In thinking about how access security might be implemented I’ve been considering the data I want to have for my related apps.
As the owner of the data: ‘personalProperty’ and ‘friends’, I want to allow my friends to see a filtered list of my personal property, limited to those tagged ‘shareable’,‘toGiveAway’,‘forSale’ allowing only apps that support such filters to expose my property data to only my friends.
As the owner of the data: ‘personalProperty’, I want to allow my insurance company to see a filtered list of items that were stored in my home that was destroyed by fire, including linked (meta) data: aquisitionDate, photos, modelIds, serialNumbers, storageLocation, cost, replacementValue, receipts, wasGift, (but not giftedBy) allowing only apps that support such filters to expose my property data to my insurance company, and related persons, such as independent agents or their/my legal representation.
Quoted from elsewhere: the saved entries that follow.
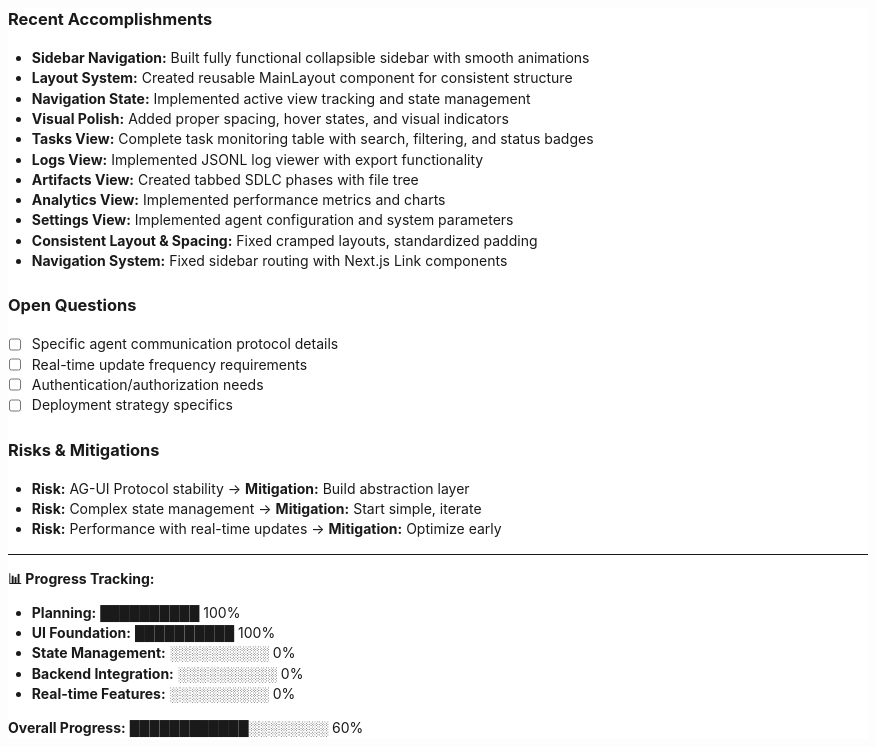 ### **Recent Accomplishments**
- **Sidebar Navigation:** Built fully functional collapsible sidebar with smooth animations
- **Layout System:** Created reusable MainLayout component for consistent structure
- **Navigation State:** Implemented active view tracking and state management
- **Visual Polish:** Added proper spacing, hover states, and visual indicators
- **Tasks View:** Complete task monitoring table with search, filtering, and status badges
- **Logs View:** Implemented JSONL log viewer with export functionality
- **Artifacts View:** Created tabbed SDLC phases with file tree
- **Analytics View:** Implemented performance metrics and charts
- **Settings View:** Implemented agent configuration and system parameters
- **Consistent Layout & Spacing:** Fixed cramped layouts, standardized padding
- **Navigation System:** Fixed sidebar routing with Next.js Link components

### **Open Questions**
- [ ] Specific agent communication protocol details
- [ ] Real-time update frequency requirements
- [ ] Authentication/authorization needs
- [ ] Deployment strategy specifics

### **Risks & Mitigations**
- **Risk:** AG-UI Protocol stability → **Mitigation:** Build abstraction layer
- **Risk:** Complex state management → **Mitigation:** Start simple, iterate
- **Risk:** Performance with real-time updates → **Mitigation:** Optimize early

---

**📊 Progress Tracking:**
- **Planning:** ██████████ 100%
- **UI Foundation:** ██████████ 100%
- **State Management:** ░░░░░░░░░░ 0%
- **Backend Integration:** ░░░░░░░░░░ 0%
- **Real-time Features:** ░░░░░░░░░░ 0%

**Overall Progress:** ████████████░░░░░░░░ 60%
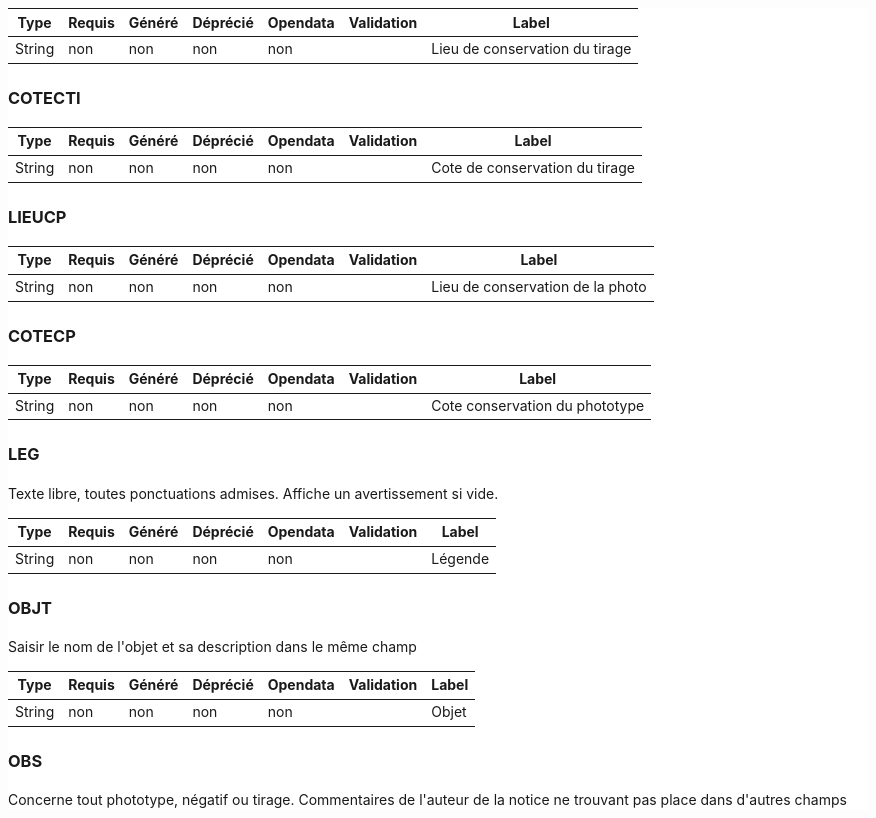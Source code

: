 


|Type|Requis|Généré|Déprécié|Opendata|Validation|Label|
|----|------|------|------|--------|----------|-----|
|String|non|non|non|non||Lieu de conservation du tirage|

### COTECTI





|Type|Requis|Généré|Déprécié|Opendata|Validation|Label|
|----|------|------|------|--------|----------|-----|
|String|non|non|non|non||Cote de conservation du tirage|

### LIEUCP





|Type|Requis|Généré|Déprécié|Opendata|Validation|Label|
|----|------|------|------|--------|----------|-----|
|String|non|non|non|non||Lieu de conservation de la photo|

### COTECP





|Type|Requis|Généré|Déprécié|Opendata|Validation|Label|
|----|------|------|------|--------|----------|-----|
|String|non|non|non|non||Cote conservation du phototype|

### LEG
Texte libre, toutes ponctuations admises. Affiche un avertissement si vide.




|Type|Requis|Généré|Déprécié|Opendata|Validation|Label|
|----|------|------|------|--------|----------|-----|
|String|non|non|non|non||Légende|

### OBJT
Saisir le nom de l'objet et sa description dans le même champ




|Type|Requis|Généré|Déprécié|Opendata|Validation|Label|
|----|------|------|------|--------|----------|-----|
|String|non|non|non|non||Objet|

### OBS
Concerne tout phototype, négatif ou tirage. Commentaires de l'auteur de la notice ne trouvant pas place dans d'autres champs
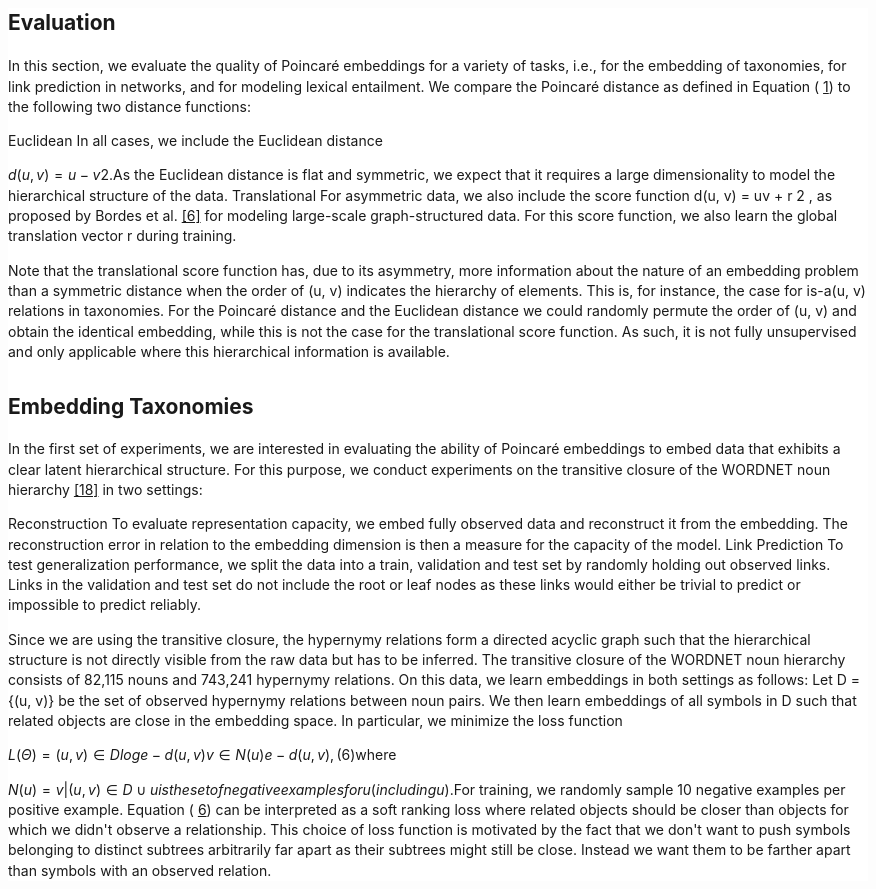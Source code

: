 
## Evaluation

In this section, we evaluate the quality of Poincaré embeddings for a variety of tasks, i.e., for the embedding of taxonomies, for link prediction in networks, and for modeling lexical entailment. We compare the Poincaré distance as defined in Equation ( [1](#formula_2)) to the following two distance functions:

Euclidean In all cases, we include the Euclidean distance

$d(u, v) = u -v 2 .$As the Euclidean distance is flat and symmetric, we expect that it requires a large dimensionality to model the hierarchical structure of the data. Translational For asymmetric data, we also include the score function d(u, v) = uv + r 2 , as proposed by Bordes et al. [[6]](#b5) for modeling large-scale graph-structured data. For this score function, we also learn the global translation vector r during training.

Note that the translational score function has, due to its asymmetry, more information about the nature of an embedding problem than a symmetric distance when the order of (u, v) indicates the hierarchy of elements. This is, for instance, the case for is-a(u, v) relations in taxonomies. For the Poincaré distance and the Euclidean distance we could randomly permute the order of (u, v) and obtain the identical embedding, while this is not the case for the translational score function. As such, it is not fully unsupervised and only applicable where this hierarchical information is available. 


## Embedding Taxonomies

In the first set of experiments, we are interested in evaluating the ability of Poincaré embeddings to embed data that exhibits a clear latent hierarchical structure. For this purpose, we conduct experiments on the transitive closure of the WORDNET noun hierarchy [[18]](#b17) in two settings:

Reconstruction To evaluate representation capacity, we embed fully observed data and reconstruct it from the embedding. The reconstruction error in relation to the embedding dimension is then a measure for the capacity of the model. Link Prediction To test generalization performance, we split the data into a train, validation and test set by randomly holding out observed links. Links in the validation and test set do not include the root or leaf nodes as these links would either be trivial to predict or impossible to predict reliably.

Since we are using the transitive closure, the hypernymy relations form a directed acyclic graph such that the hierarchical structure is not directly visible from the raw data but has to be inferred. The transitive closure of the WORDNET noun hierarchy consists of 82,115 nouns and 743,241 hypernymy relations. On this data, we learn embeddings in both settings as follows: Let D = {(u, v)} be the set of observed hypernymy relations between noun pairs. We then learn embeddings of all symbols in D such that related objects are close in the embedding space. In particular, we minimize the loss function

$L(Θ) = (u,v)∈D log e -d(u,v) v ∈N (u) e -d(u,v ) ,(6)$where

$N (u) = {v | (u, v) ∈ D} ∪ {u} is the set of negative examples for u (including u).$For training, we randomly sample 10 negative examples per positive example. Equation ( [6](#formula_11)) can be interpreted as a soft ranking loss where related objects should be closer than objects for which we didn't observe a relationship. This choice of loss function is motivated by the fact that we don't want to push symbols belonging to distinct subtrees arbitrarily far apart as their subtrees might still be close. Instead we want them to be farther apart than symbols with an observed relation.
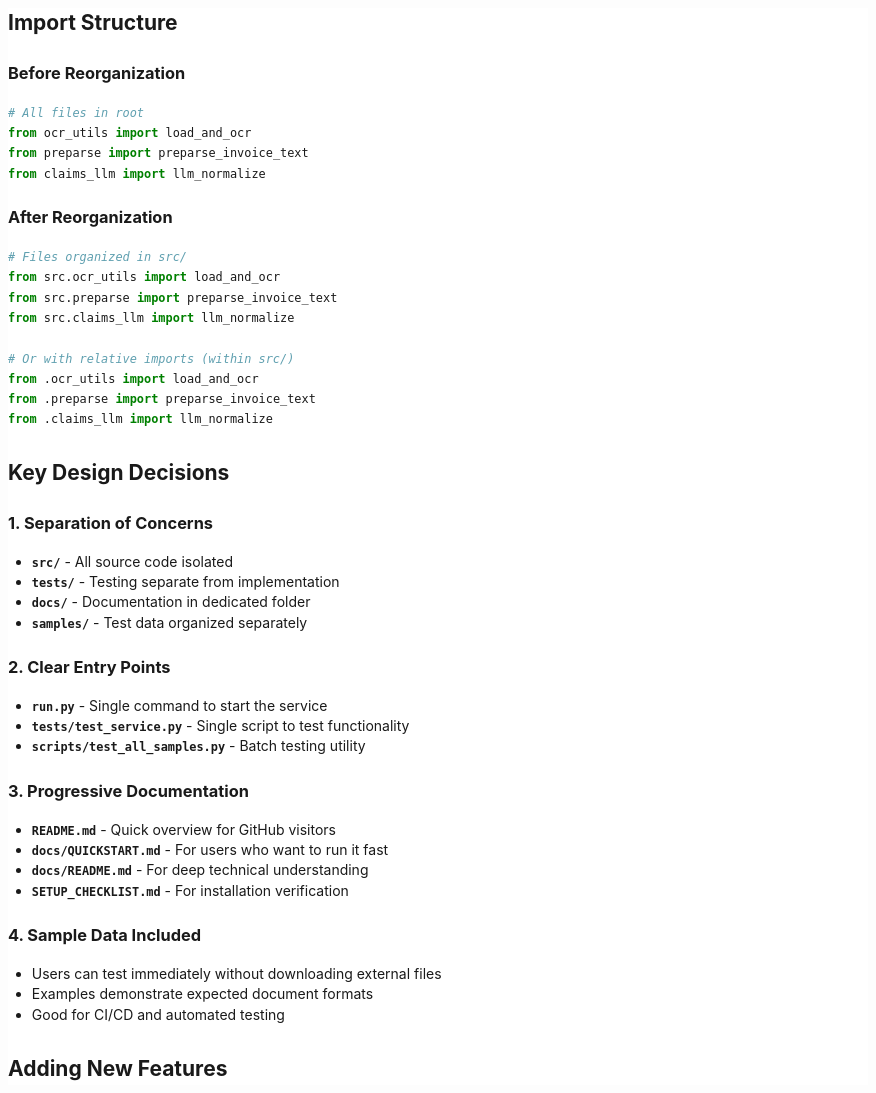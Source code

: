 ## Import Structure

### Before Reorganization
```python
# All files in root
from ocr_utils import load_and_ocr
from preparse import preparse_invoice_text
from claims_llm import llm_normalize
```

### After Reorganization
```python
# Files organized in src/
from src.ocr_utils import load_and_ocr
from src.preparse import preparse_invoice_text
from src.claims_llm import llm_normalize

# Or with relative imports (within src/)
from .ocr_utils import load_and_ocr
from .preparse import preparse_invoice_text
from .claims_llm import llm_normalize
```

## Key Design Decisions

### 1. Separation of Concerns
- **`src/`** - All source code isolated
- **`tests/`** - Testing separate from implementation
- **`docs/`** - Documentation in dedicated folder
- **`samples/`** - Test data organized separately

### 2. Clear Entry Points
- **`run.py`** - Single command to start the service
- **`tests/test_service.py`** - Single script to test functionality
- **`scripts/test_all_samples.py`** - Batch testing utility

### 3. Progressive Documentation
- **`README.md`** - Quick overview for GitHub visitors
- **`docs/QUICKSTART.md`** - For users who want to run it fast
- **`docs/README.md`** - For deep technical understanding
- **`SETUP_CHECKLIST.md`** - For installation verification

### 4. Sample Data Included
- Users can test immediately without downloading external files
- Examples demonstrate expected document formats
- Good for CI/CD and automated testing

## Adding New Features
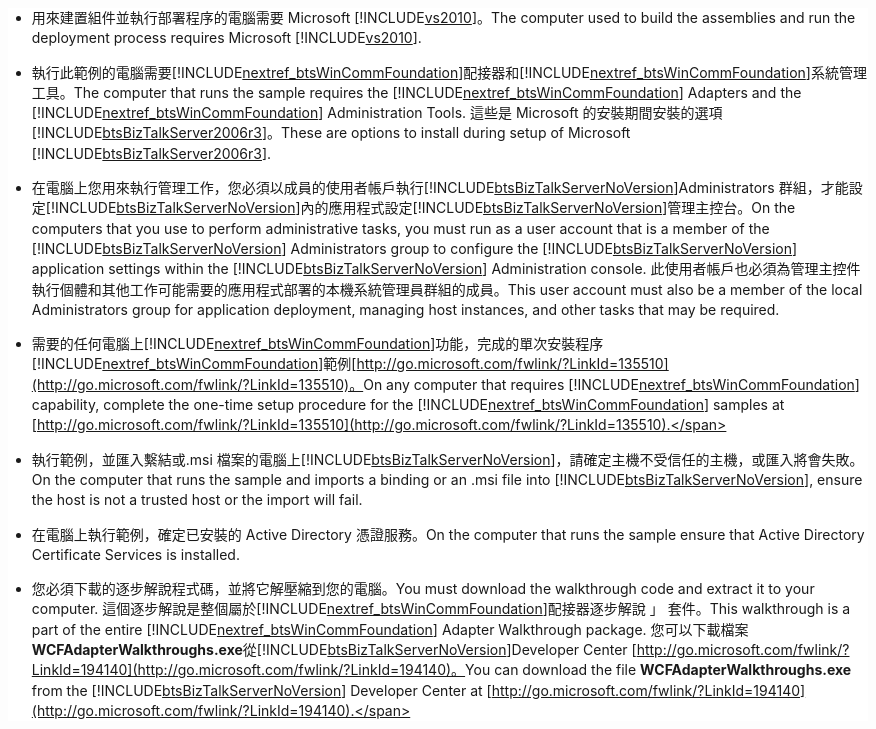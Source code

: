 -   <span data-ttu-id="fc649-122">用來建置組件並執行部署程序的電腦需要 Microsoft [!INCLUDE[vs2010](../includes/vs2010-md.md)]。</span><span class="sxs-lookup"><span data-stu-id="fc649-122">The computer used to build the assemblies and run the deployment process requires Microsoft [!INCLUDE[vs2010](../includes/vs2010-md.md)].</span></span>  
  
-   <span data-ttu-id="fc649-123">執行此範例的電腦需要[!INCLUDE[nextref_btsWinCommFoundation](../includes/nextref-btswincommfoundation-md.md)]配接器和[!INCLUDE[nextref_btsWinCommFoundation](../includes/nextref-btswincommfoundation-md.md)]系統管理工具。</span><span class="sxs-lookup"><span data-stu-id="fc649-123">The computer that runs the sample requires the [!INCLUDE[nextref_btsWinCommFoundation](../includes/nextref-btswincommfoundation-md.md)] Adapters and the [!INCLUDE[nextref_btsWinCommFoundation](../includes/nextref-btswincommfoundation-md.md)] Administration Tools.</span></span> <span data-ttu-id="fc649-124">這些是 Microsoft 的安裝期間安裝的選項[!INCLUDE[btsBizTalkServer2006r3](../includes/btsbiztalkserver2006r3-md.md)]。</span><span class="sxs-lookup"><span data-stu-id="fc649-124">These are options to install during setup of Microsoft [!INCLUDE[btsBizTalkServer2006r3](../includes/btsbiztalkserver2006r3-md.md)].</span></span>  
  
-   <span data-ttu-id="fc649-125">在電腦上您用來執行管理工作，您必須以成員的使用者帳戶執行[!INCLUDE[btsBizTalkServerNoVersion](../includes/btsbiztalkservernoversion-md.md)]Administrators 群組，才能設定[!INCLUDE[btsBizTalkServerNoVersion](../includes/btsbiztalkservernoversion-md.md)]內的應用程式設定[!INCLUDE[btsBizTalkServerNoVersion](../includes/btsbiztalkservernoversion-md.md)]管理主控台。</span><span class="sxs-lookup"><span data-stu-id="fc649-125">On the computers that you use to perform administrative tasks, you must run as a user account that is a member of the [!INCLUDE[btsBizTalkServerNoVersion](../includes/btsbiztalkservernoversion-md.md)] Administrators group to configure the [!INCLUDE[btsBizTalkServerNoVersion](../includes/btsbiztalkservernoversion-md.md)] application settings within the [!INCLUDE[btsBizTalkServerNoVersion](../includes/btsbiztalkservernoversion-md.md)] Administration console.</span></span> <span data-ttu-id="fc649-126">此使用者帳戶也必須為管理主控件執行個體和其他工作可能需要的應用程式部署的本機系統管理員群組的成員。</span><span class="sxs-lookup"><span data-stu-id="fc649-126">This user account must also be a member of the local Administrators group for application deployment, managing host instances, and other tasks that may be required.</span></span>  
  
-   <span data-ttu-id="fc649-127">需要的任何電腦上[!INCLUDE[nextref_btsWinCommFoundation](../includes/nextref-btswincommfoundation-md.md)]功能，完成的單次安裝程序[!INCLUDE[nextref_btsWinCommFoundation](../includes/nextref-btswincommfoundation-md.md)]範例[http://go.microsoft.com/fwlink/?LinkId=135510](http://go.microsoft.com/fwlink/?LinkId=135510)。</span><span class="sxs-lookup"><span data-stu-id="fc649-127">On any computer that requires [!INCLUDE[nextref_btsWinCommFoundation](../includes/nextref-btswincommfoundation-md.md)] capability, complete the one-time setup procedure for the [!INCLUDE[nextref_btsWinCommFoundation](../includes/nextref-btswincommfoundation-md.md)] samples at [http://go.microsoft.com/fwlink/?LinkId=135510](http://go.microsoft.com/fwlink/?LinkId=135510).</span></span>  
  
-   <span data-ttu-id="fc649-128">執行範例，並匯入繫結或.msi 檔案的電腦上[!INCLUDE[btsBizTalkServerNoVersion](../includes/btsbiztalkservernoversion-md.md)]，請確定主機不受信任的主機，或匯入將會失敗。</span><span class="sxs-lookup"><span data-stu-id="fc649-128">On the computer that runs the sample and imports a binding or an .msi file into [!INCLUDE[btsBizTalkServerNoVersion](../includes/btsbiztalkservernoversion-md.md)], ensure the host is not a trusted host or the import will fail.</span></span>  
  
-   <span data-ttu-id="fc649-129">在電腦上執行範例，確定已安裝的 Active Directory 憑證服務。</span><span class="sxs-lookup"><span data-stu-id="fc649-129">On the computer that runs the sample ensure that Active Directory Certificate Services is installed.</span></span>  
  
-   <span data-ttu-id="fc649-130">您必須下載的逐步解說程式碼，並將它解壓縮到您的電腦。</span><span class="sxs-lookup"><span data-stu-id="fc649-130">You must download the walkthrough code and extract it to your computer.</span></span>  <span data-ttu-id="fc649-131">這個逐步解說是整個屬於[!INCLUDE[nextref_btsWinCommFoundation](../includes/nextref-btswincommfoundation-md.md)]配接器逐步解說 」 套件。</span><span class="sxs-lookup"><span data-stu-id="fc649-131">This walkthrough is a part of the entire [!INCLUDE[nextref_btsWinCommFoundation](../includes/nextref-btswincommfoundation-md.md)] Adapter Walkthrough package.</span></span> <span data-ttu-id="fc649-132">您可以下載檔案**WCFAdapterWalkthroughs.exe**從[!INCLUDE[btsBizTalkServerNoVersion](../includes/btsbiztalkservernoversion-md.md)]Developer Center [http://go.microsoft.com/fwlink/?LinkId=194140](http://go.microsoft.com/fwlink/?LinkId=194140)。</span><span class="sxs-lookup"><span data-stu-id="fc649-132">You can download the file **WCFAdapterWalkthroughs.exe** from the [!INCLUDE[btsBizTalkServerNoVersion](../includes/btsbiztalkservernoversion-md.md)] Developer Center at [http://go.microsoft.com/fwlink/?LinkId=194140](http://go.microsoft.com/fwlink/?LinkId=194140).</span></span>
As the owner of the data: ‘personalProperty’, I want to create a schedule b form in support of my federal bankruptcy filing. I want to allow a selected application to produce an ordered list of personal property including only metadata subType, description, ownershipClassification, currentValue, appraisal - allowing only applications that support this filter to expose this data to their report formatting app or my legal representation.
I have other use cases for this data, but I think I’ll stop at these three, for now. It seems to me that access control needs to be via query or ‘view’ in order to support the fine grain privacy control that Data owners who are individuals have come to expect.
Next up for discussion: create, update, delete permissions on data. In the context of individual ownership of data, does permission to create/update a type of data imply permission to delete? Not necessarily. What if meta/linked data not supported by your app exists? What support for end user UX messaging should exist to explain delete failure in such cases?